Thanks everyone. So I did end up purchasing these two along with the Powermatic bandsaw. Brought the saw home last weekend and have been scraping loose paint, cleaning, and lubricating parts.

I'm going to get the other two this Saturday.

From what I read, the RF40 is a #3 Morse Taper? Does that sound right?

Thanks and looking forward to digging into these machines.

Sent from my Pixel 3 XL using Tapatalk


----------



## cmatthewjames (Jan 13, 2020)

So, got them home without incident.  I started just cleaning and removing inches of grime and metal chips.  
I've been looking for a manual for the RF-40, but don't seem to find anything i can download and print.  Anyone have one saved or a link?

Thanks and will keep you posted.


----------



## Superburban (Jan 13, 2020)

The RF-40 was made in hundreds of versions. Like many machines, it was made to the specs of the company that was ordering it. Here is a close one from Grizzly, which should give you lots of info, just remember, it will have things different then your mill.

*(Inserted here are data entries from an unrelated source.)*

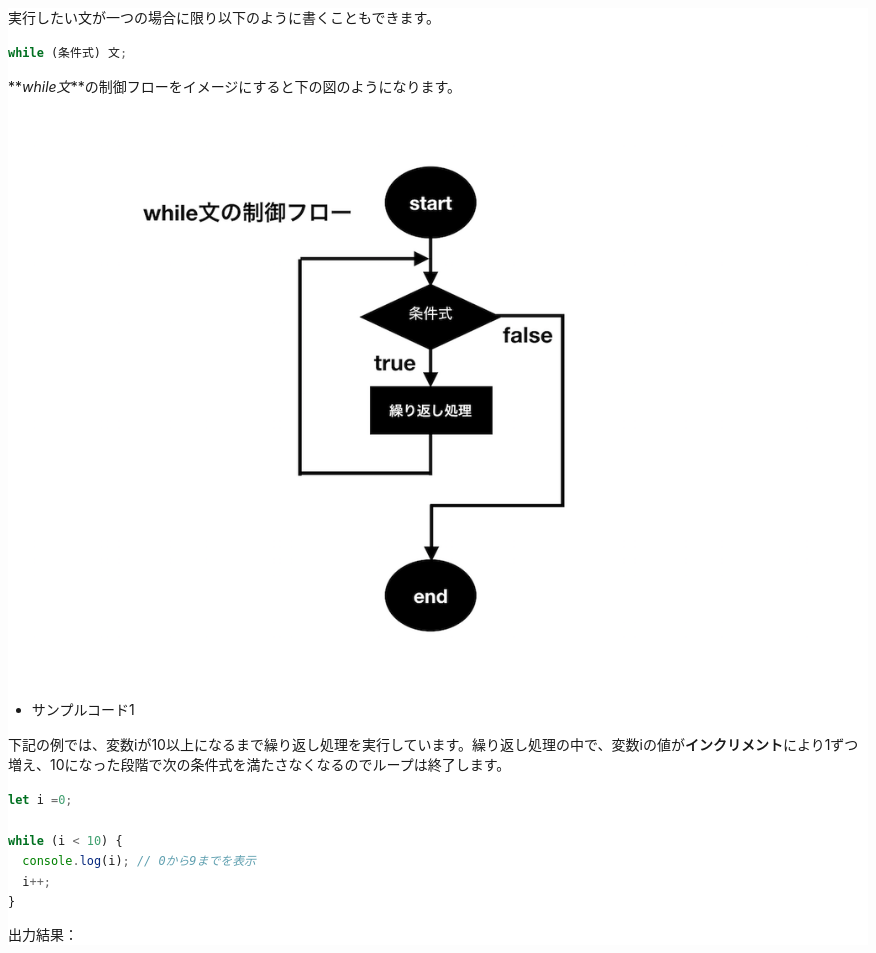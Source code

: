 実行したい文が一つの場合に限り以下のように書くこともできます。

```js
while (条件式) 文;
```

**_while文_**の制御フローをイメージにすると下の図のようになります。

![Flowchart for](./images/flow-while.png)


- サンプルコード1

下記の例では、変数iが10以上になるまで繰り返し処理を実行しています。繰り返し処理の中で、変数iの値が**インクリメント**により1ずつ増え、10になった段階で次の条件式を満たさなくなるのでループは終了します。

```js
let i =0;

while (i < 10) {
  console.log(i); // 0から9までを表示
  i++;
}
```

出力結果：

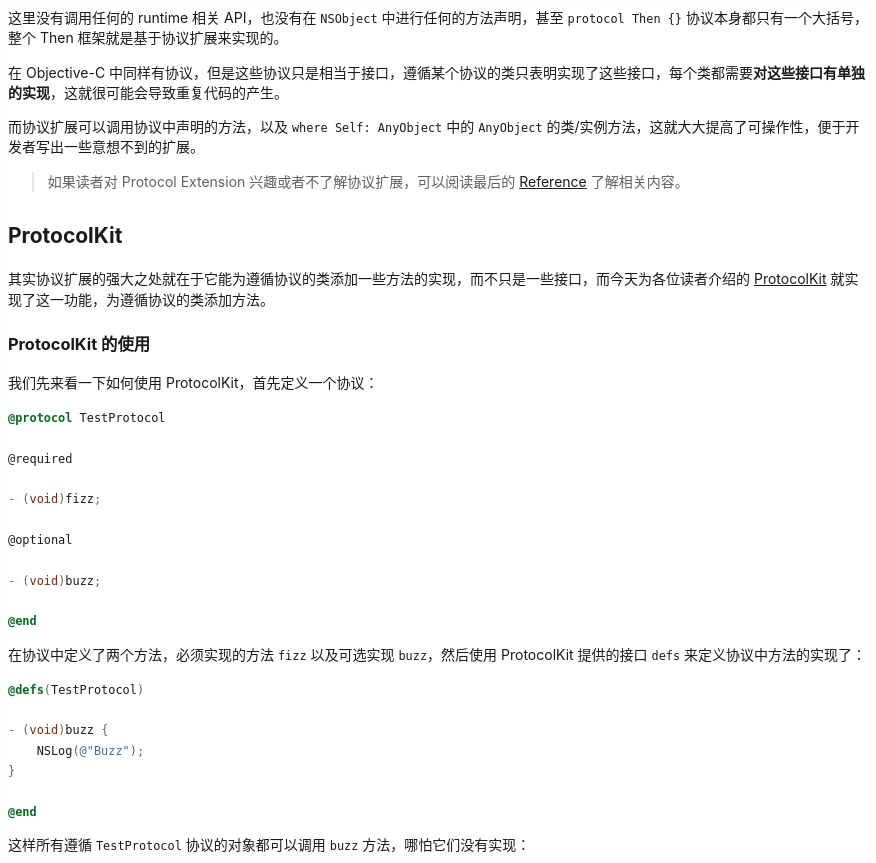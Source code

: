 这里没有调用任何的 runtime 相关 API，也没有在 `NSObject` 中进行任何的方法声明，甚至 `protocol Then {}` 协议本身都只有一个大括号，整个 Then 框架就是基于协议扩展来实现的。

在 Objective-C 中同样有协议，但是这些协议只是相当于接口，遵循某个协议的类只表明实现了这些接口，每个类都需要**对这些接口有单独的实现**，这就很可能会导致重复代码的产生。

而协议扩展可以调用协议中声明的方法，以及 `where Self: AnyObject` 中的 `AnyObject` 的类/实例方法，这就大大提高了可操作性，便于开发者写出一些意想不到的扩展。

> 如果读者对 Protocol Extension 兴趣或者不了解协议扩展，可以阅读最后的 [Reference](#reference) 了解相关内容。

## ProtocolKit

其实协议扩展的强大之处就在于它能为遵循协议的类添加一些方法的实现，而不只是一些接口，而今天为各位读者介绍的 [ProtocolKit]([https://github.com/forkingdog/ProtocolKit]) 就实现了这一功能，为遵循协议的类添加方法。

### ProtocolKit 的使用

我们先来看一下如何使用 ProtocolKit，首先定义一个协议：

```objectivec
@protocol TestProtocol

@required

- (void)fizz;

@optional

- (void)buzz;

@end
```

在协议中定义了两个方法，必须实现的方法 `fizz` 以及可选实现 `buzz`，然后使用 ProtocolKit 提供的接口 `defs` 来定义协议中方法的实现了：

```objectivec
@defs(TestProtocol)

- (void)buzz {
	NSLog(@"Buzz");
}

@end
```

这样所有遵循 `TestProtocol` 协议的对象都可以调用 `buzz` 方法，哪怕它们没有实现：
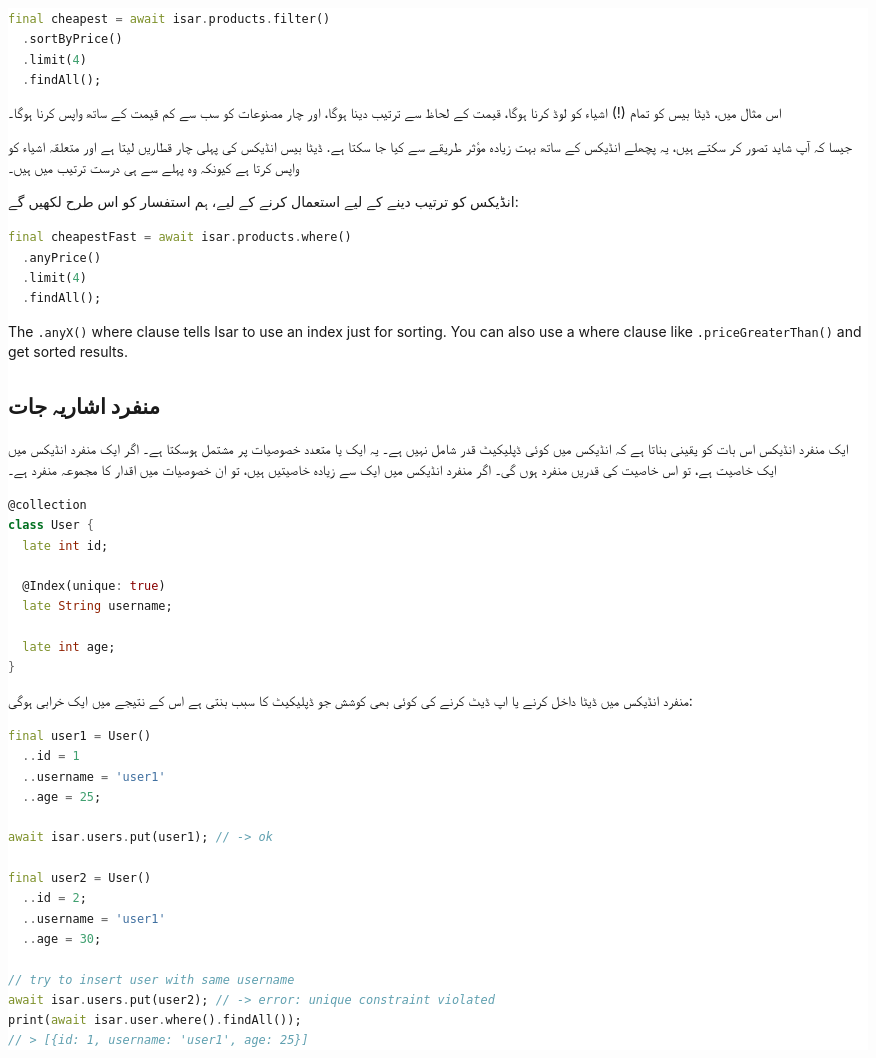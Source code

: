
 ```dart
final cheapest = await isar.products.filter()
  .sortByPrice()
  .limit(4)
  .findAll();
```

اس مثال میں، ڈیٹا بیس کو تمام (!) اشیاء کو لوڈ کرنا ہوگا، قیمت کے لحاظ سے ترتیب دینا ہوگا، اور چار مصنوعات کو سب سے کم قیمت کے ساتھ واپس کرنا ہوگا۔

جیسا کہ آپ شاید تصور کر سکتے ہیں، یہ پچھلے انڈیکس کے ساتھ بہت زیادہ مؤثر طریقے سے کیا جا سکتا ہے. ڈیٹا بیس انڈیکس کی پہلی چار قطاریں لیتا ہے اور متعلقہ اشیاء کو واپس کرتا ہے کیونکہ وہ پہلے سے ہی درست ترتیب میں ہیں۔

انڈیکس کو ترتیب دینے کے لیے استعمال کرنے کے لیے، ہم استفسار کو اس طرح لکھیں گے:

```dart
final cheapestFast = await isar.products.where()
  .anyPrice()
  .limit(4)
  .findAll();
```

The `.anyX()` where clause tells Isar to use an index just for sorting. You can also use a where clause like `.priceGreaterThan()` and get sorted results.

## منفرد اشاریہ جات

ایک منفرد انڈیکس اس بات کو یقینی بناتا ہے کہ انڈیکس میں کوئی ڈپلیکیٹ قدر شامل نہیں ہے۔ یہ ایک یا متعدد خصوصیات پر مشتمل ہوسکتا ہے۔ اگر ایک منفرد انڈیکس میں ایک خاصیت ہے، تو اس خاصیت کی قدریں منفرد ہوں گی۔ اگر منفرد انڈیکس میں ایک سے زیادہ خاصیتیں ہیں، تو ان خصوصیات میں اقدار کا مجموعہ منفرد ہے۔

```dart
@collection
class User {
  late int id;

  @Index(unique: true)
  late String username;

  late int age;
}
```

منفرد انڈیکس میں ڈیٹا داخل کرنے یا اپ ڈیٹ کرنے کی کوئی بھی کوشش جو ڈپلیکیٹ کا سبب بنتی ہے اس کے نتیجے میں ایک خرابی ہوگی:

```dart
final user1 = User()
  ..id = 1
  ..username = 'user1'
  ..age = 25;

await isar.users.put(user1); // -> ok

final user2 = User()
  ..id = 2;
  ..username = 'user1'
  ..age = 30;

// try to insert user with same username
await isar.users.put(user2); // -> error: unique constraint violated
print(await isar.user.where().findAll());
// > [{id: 1, username: 'user1', age: 25}]
```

			https://cdn0.grizzly.com/manuals/g0754_m.pdf
		



You can also try emailing MSC.


----------



## cmatthewjames (Jan 14, 2020)

Superburban said:


> The RF-40 was made in hundreds of versions. Like many machines, it was made to the specs of the company that was ordering it. Here is a close one from Grizzly, which should give you lots of info, just remember, it will have things different then your mill.
> 
> 
> 
> ...




Thanks for the help Superburban!


----------